> **ASSIGNMENT**
Up to and including the line with "should be always", restate the material below word for word, beginning with its first line.

#### DATA

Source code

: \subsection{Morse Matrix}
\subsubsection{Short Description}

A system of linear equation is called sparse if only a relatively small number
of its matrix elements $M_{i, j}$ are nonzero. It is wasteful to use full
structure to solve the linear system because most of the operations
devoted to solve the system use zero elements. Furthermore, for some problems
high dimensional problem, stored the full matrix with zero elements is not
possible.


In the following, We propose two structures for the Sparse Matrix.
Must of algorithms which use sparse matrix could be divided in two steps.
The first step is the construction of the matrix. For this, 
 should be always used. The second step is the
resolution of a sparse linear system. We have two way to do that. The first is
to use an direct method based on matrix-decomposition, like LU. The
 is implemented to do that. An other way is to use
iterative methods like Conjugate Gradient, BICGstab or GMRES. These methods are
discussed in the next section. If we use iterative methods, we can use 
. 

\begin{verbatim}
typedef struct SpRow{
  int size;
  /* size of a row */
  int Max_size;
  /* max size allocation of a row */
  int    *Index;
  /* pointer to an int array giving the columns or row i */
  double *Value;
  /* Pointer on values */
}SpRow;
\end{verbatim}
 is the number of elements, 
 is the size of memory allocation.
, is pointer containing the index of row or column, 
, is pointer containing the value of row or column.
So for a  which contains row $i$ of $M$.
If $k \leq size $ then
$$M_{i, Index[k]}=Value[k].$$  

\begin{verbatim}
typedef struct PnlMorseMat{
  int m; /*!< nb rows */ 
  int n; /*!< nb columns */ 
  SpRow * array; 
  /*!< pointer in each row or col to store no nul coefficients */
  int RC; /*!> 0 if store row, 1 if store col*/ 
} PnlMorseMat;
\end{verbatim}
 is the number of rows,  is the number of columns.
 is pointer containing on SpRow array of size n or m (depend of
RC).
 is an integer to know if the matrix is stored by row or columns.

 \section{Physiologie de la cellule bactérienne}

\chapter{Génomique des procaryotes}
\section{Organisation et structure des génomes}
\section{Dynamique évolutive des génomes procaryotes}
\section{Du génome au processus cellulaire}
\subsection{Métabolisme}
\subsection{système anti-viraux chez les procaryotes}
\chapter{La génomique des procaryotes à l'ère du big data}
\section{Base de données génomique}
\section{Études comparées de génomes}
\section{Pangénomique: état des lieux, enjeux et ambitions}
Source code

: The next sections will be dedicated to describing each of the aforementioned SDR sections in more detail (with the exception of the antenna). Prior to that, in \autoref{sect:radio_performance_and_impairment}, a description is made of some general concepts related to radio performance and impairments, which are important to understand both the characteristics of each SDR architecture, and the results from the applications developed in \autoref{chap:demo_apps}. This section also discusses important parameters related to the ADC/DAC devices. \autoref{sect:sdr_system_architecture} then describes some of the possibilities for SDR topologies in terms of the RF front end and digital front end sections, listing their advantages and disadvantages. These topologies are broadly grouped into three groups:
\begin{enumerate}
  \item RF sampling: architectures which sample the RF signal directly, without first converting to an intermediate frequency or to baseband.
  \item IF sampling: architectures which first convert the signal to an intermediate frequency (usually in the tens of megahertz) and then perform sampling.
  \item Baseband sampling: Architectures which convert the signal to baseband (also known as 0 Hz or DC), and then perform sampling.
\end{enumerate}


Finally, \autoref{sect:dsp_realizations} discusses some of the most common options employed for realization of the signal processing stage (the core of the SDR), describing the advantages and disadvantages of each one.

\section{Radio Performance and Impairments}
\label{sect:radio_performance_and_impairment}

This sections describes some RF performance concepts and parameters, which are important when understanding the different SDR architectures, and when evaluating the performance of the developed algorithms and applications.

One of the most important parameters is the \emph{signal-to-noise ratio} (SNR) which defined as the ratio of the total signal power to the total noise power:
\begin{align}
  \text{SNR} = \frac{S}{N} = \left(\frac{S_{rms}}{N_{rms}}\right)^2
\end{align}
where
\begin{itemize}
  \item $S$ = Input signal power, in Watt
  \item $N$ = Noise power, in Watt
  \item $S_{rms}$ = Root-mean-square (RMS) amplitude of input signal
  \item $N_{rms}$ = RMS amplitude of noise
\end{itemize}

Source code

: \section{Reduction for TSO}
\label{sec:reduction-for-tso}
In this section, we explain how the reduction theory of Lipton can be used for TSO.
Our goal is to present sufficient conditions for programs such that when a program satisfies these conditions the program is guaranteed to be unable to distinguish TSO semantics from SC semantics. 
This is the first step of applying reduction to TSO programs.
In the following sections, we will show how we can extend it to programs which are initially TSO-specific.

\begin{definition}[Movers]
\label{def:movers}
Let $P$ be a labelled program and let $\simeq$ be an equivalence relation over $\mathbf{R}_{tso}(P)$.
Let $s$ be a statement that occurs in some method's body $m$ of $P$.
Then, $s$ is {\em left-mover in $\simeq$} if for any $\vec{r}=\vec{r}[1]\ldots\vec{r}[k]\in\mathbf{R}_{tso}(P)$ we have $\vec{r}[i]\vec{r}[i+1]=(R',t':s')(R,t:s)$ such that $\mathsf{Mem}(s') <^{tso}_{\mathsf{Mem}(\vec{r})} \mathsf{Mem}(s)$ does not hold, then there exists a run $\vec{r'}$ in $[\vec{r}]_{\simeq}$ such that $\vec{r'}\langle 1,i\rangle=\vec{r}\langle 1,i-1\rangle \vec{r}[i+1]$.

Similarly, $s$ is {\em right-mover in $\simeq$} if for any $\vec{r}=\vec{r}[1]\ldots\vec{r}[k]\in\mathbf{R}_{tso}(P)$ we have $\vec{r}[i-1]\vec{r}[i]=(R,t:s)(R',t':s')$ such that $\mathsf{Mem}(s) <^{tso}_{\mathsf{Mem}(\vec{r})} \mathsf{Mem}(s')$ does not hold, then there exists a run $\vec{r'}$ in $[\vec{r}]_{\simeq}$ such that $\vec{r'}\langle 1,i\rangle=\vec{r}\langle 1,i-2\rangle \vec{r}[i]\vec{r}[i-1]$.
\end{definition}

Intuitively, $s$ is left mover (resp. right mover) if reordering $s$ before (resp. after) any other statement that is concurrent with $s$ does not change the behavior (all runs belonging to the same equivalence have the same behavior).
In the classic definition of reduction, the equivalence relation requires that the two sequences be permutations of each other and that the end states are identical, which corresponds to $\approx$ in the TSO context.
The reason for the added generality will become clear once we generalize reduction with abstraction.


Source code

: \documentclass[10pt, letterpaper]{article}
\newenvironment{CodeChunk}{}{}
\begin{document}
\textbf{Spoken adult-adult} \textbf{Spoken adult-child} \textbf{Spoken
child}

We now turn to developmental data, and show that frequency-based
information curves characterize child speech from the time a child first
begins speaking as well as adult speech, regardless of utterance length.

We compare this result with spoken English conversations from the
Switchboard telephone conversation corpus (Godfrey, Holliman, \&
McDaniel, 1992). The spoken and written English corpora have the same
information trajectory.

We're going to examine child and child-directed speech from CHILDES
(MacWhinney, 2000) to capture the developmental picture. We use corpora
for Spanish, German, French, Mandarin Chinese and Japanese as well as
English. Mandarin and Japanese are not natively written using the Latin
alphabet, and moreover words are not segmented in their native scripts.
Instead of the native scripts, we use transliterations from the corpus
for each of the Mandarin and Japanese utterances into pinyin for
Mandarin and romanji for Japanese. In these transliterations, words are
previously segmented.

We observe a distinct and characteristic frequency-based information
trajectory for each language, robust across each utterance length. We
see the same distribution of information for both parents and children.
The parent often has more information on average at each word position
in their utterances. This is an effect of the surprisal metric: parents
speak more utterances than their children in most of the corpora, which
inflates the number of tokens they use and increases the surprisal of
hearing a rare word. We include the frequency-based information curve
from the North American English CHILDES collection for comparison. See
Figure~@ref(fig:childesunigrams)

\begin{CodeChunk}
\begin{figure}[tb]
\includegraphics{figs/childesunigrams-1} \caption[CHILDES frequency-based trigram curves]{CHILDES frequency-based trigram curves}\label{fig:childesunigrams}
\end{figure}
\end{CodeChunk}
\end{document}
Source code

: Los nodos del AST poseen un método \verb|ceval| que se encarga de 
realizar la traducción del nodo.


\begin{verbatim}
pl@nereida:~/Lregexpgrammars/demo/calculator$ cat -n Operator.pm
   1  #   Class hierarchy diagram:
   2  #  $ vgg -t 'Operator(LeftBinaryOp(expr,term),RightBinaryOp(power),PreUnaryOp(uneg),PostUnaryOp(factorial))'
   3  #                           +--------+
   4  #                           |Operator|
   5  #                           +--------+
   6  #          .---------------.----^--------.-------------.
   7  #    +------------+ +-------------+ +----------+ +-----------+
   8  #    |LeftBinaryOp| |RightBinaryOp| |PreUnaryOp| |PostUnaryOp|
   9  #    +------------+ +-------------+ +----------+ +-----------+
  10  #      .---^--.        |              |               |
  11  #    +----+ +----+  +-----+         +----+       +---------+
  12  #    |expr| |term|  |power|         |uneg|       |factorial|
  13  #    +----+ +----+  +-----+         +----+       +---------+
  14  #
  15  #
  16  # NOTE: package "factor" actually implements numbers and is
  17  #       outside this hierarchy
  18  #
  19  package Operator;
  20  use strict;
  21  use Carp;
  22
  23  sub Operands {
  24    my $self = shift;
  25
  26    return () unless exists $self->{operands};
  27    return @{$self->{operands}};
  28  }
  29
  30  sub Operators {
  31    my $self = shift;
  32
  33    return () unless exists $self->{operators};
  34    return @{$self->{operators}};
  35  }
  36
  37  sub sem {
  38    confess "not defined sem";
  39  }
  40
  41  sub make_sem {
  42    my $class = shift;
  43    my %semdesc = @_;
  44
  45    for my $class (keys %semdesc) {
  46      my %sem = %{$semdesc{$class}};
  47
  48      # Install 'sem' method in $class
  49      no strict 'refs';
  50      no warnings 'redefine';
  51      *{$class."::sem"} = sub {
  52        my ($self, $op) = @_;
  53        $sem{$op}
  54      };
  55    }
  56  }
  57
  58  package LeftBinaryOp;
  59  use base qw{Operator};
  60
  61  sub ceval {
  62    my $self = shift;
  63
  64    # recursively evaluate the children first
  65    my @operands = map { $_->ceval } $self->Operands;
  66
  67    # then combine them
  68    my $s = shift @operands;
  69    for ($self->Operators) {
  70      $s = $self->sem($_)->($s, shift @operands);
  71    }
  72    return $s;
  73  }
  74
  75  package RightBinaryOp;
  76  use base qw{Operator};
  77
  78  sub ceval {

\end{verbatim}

########

> **ANSWER TO THIS TASK**
Source code

: \subsection{Morse Matrix}
\subsubsection{Short Description}

A system of linear equation is called sparse if only a relatively small number
of its matrix elements $M_{i, j}$ are nonzero. It is wasteful to use full
structure to solve the linear system because most of the operations
devoted to solve the system use zero elements. Furthermore, for some problems
high dimensional problem, stored the full matrix with zero elements is not
possible.


In the following, We propose two structures for the Sparse Matrix.
Must of algorithms which use sparse matrix could be divided in two steps.
The first step is the construction of the matrix. For this, 
 should be always used. The second step is the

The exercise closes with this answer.